Radwan Muhammad, a Kurdish teacher from Afrin, is being held by Turkish-backed militias, reportedly facing charges of apostasy. Photo: submitted to Rudaw
ERBIL, Kurdistan Region – The United States’ religious freedom watchdog on Friday called on Turkey to secure the release of a Kurdish teacher held by militias in Afrin, northwest Syria. The teacher is reportedly accused of apostasy.
The US Commission on International Religious Freedom (USCIRF) “fears for the safety of Afrin, Syria resident Radwan Muhammad, who a TFSA [Free Syrian Army] faction has reportedly detained & charged [with] apostasy. USCIRF calls on Turkey to intervene, order its allies to release Radwan, & prevent them from committing such acts,” read a tweet from the commission.
Turkish-backed Syrian militias seized control of the mainly Kurdish Afrin region in Syria’s northwest in 2018. They have been accused of carrying out abuses against the local population.
Muhammad and his wife Jannat were long time converts from Islam to Christianity, according to a statement by Afrin’s Human Rights Organization submitted to Rudaw English. Jannat died in late July, but the militants prevented Muhammad from preparing his wife’s body for burial, saying she was an infidel. Angry, Muhammad said he too was a Christian.
The militants accused Muhammad of apostasy and detained him on July 30. He has not been heard from since, according to the rights group.
If convicted of apostasy, Muhammad could be executed, warned Pastor Nihad Hassan, a native of Afrin but currently leading a Kurdish church in Lebanon.
“We are extremely worried about Radwan’s life and wellbeing,” Hassan told the UK-based Christian Solidarity Worldwide (CSW).
The pastor believes Mohammad is being held at the headquarters of the Failaq al-Sham militia in Afrin.
CSW’s Chief Executive Mervyn Thomas said, “We also urge the Turkish authorities to intervene by restraining the various Islamist Militia groups functioning under its command, and to immediately bring to an end all forms of violence and human rights abuses in the areas they control.”
Afrin was under the control of Kurdish forces from the start of the Syrian uprising in 2011 until March 2018 when Turkey and its Syrian proxies occupied the Kurdish enclave. Months after the Turkish invasion, Amnesty International reported that “Afrin residents are enduring widespread human rights violations, mostly at the hands of Syrian armed groups equipped and armed by Turkey.”
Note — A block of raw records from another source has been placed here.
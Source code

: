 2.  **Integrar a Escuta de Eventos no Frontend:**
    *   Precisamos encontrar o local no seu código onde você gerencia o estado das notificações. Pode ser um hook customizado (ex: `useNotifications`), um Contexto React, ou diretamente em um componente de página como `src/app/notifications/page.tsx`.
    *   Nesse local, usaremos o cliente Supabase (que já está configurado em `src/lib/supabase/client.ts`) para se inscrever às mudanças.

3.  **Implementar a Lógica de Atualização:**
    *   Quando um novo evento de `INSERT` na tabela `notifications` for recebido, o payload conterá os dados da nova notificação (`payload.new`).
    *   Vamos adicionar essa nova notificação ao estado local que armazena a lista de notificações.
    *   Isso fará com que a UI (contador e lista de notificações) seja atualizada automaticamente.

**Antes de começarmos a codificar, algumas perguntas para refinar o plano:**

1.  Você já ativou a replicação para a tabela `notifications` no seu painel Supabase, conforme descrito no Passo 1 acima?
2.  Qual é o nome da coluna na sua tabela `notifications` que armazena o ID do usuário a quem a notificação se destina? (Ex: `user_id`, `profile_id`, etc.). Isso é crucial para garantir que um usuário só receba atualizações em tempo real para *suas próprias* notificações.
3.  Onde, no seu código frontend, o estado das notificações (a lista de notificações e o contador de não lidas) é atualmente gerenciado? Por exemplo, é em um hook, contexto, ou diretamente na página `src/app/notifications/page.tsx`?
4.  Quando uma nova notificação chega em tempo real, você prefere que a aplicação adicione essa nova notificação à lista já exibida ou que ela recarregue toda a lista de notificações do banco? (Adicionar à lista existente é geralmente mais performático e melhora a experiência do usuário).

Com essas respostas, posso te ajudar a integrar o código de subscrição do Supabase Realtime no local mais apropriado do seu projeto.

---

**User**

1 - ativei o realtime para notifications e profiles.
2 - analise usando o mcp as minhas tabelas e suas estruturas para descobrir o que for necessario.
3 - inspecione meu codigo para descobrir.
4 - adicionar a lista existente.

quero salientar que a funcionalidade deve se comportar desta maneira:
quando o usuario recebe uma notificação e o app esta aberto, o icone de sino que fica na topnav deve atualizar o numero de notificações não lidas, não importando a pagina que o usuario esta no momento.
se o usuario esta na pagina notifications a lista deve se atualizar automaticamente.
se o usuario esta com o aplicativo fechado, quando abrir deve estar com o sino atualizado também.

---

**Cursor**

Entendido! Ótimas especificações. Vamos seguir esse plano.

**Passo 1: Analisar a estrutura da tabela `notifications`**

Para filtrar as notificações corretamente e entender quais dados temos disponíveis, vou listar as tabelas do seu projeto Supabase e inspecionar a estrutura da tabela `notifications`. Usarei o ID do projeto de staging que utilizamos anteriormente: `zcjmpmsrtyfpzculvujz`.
“Violations include arbitrary detentions, enforced disappearances and confiscation of property and looting to which Turkey’s armed forces have turned a blind eye. Some of these groups, and Turkish armed forces themselves, have also taken over schools, disrupting the education of thousands of children,” added their August 2018 report.
The Afrin’s Human Rights Organization said accusations of apostasy are “another excuse [militias] use to commit crime in Afrin.”
In Turkey’s more recent October 2019 offensive against Kurdish-led forces in northeastern Syria, large numbers of civilians were displaced and the USCIRF warned Ankara was relocating Syrian refugees from other areas of the country in “religious, ethnic, and cultural replacement.”
It called on the US to designate Syria a “country of particular concern” for “engaging in systematic, ongoing, and egregious violations of religious freedom.”